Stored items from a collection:
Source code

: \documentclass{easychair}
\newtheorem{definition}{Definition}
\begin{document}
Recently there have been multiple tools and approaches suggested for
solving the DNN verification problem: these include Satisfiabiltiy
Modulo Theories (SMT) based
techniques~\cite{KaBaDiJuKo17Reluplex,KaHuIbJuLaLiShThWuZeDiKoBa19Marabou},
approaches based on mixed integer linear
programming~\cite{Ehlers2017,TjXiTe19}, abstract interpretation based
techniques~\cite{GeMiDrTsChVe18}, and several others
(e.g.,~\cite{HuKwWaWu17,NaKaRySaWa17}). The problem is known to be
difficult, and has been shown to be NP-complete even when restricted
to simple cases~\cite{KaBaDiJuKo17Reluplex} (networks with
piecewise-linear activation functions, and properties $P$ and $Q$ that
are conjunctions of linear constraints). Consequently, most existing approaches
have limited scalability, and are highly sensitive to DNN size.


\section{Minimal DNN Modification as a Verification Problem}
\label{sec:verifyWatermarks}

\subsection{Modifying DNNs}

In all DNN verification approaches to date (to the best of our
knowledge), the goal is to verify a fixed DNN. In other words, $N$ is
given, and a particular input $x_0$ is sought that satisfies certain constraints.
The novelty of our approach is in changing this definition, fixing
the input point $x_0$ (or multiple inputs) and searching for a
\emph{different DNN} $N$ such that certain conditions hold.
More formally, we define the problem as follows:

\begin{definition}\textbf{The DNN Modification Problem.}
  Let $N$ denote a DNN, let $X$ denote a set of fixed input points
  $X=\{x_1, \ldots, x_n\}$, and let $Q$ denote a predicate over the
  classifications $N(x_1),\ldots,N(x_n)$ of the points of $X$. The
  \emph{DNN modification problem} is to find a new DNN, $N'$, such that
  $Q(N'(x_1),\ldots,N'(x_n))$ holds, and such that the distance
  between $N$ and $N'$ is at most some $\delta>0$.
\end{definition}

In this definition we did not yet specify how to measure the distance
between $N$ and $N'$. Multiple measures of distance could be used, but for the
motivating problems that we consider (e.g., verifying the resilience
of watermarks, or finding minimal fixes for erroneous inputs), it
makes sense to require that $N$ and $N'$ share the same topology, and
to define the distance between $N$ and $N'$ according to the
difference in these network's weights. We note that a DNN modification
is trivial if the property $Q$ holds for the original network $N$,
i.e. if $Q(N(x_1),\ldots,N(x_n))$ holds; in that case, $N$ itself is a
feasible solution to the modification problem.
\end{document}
...
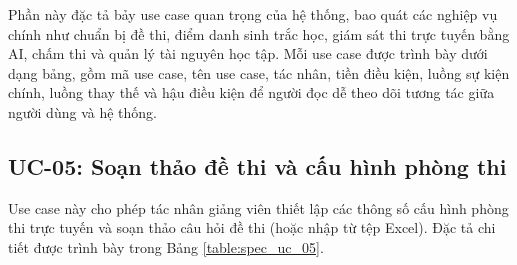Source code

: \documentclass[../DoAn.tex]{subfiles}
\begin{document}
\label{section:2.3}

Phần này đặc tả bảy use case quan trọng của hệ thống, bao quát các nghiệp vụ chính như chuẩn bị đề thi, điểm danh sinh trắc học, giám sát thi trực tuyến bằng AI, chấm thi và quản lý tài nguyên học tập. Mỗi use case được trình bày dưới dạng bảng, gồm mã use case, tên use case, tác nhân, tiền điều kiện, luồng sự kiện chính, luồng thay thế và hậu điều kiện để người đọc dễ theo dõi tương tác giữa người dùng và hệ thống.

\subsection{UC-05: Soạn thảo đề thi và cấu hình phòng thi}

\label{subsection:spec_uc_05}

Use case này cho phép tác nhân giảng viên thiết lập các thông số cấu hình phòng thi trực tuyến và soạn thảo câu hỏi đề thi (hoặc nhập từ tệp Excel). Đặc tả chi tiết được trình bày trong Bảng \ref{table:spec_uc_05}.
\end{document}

* **Your instructions**
For each line above that carries the word "distance", copy it out.

* **Your solution**
  $Q(N'(x_1),\ldots,N'(x_n))$ holds, and such that the distance
In this definition we did not yet specify how to measure the distance
between $N$ and $N'$. Multiple measures of distance could be used, but for the
to define the distance between $N$ and $N'$ according to the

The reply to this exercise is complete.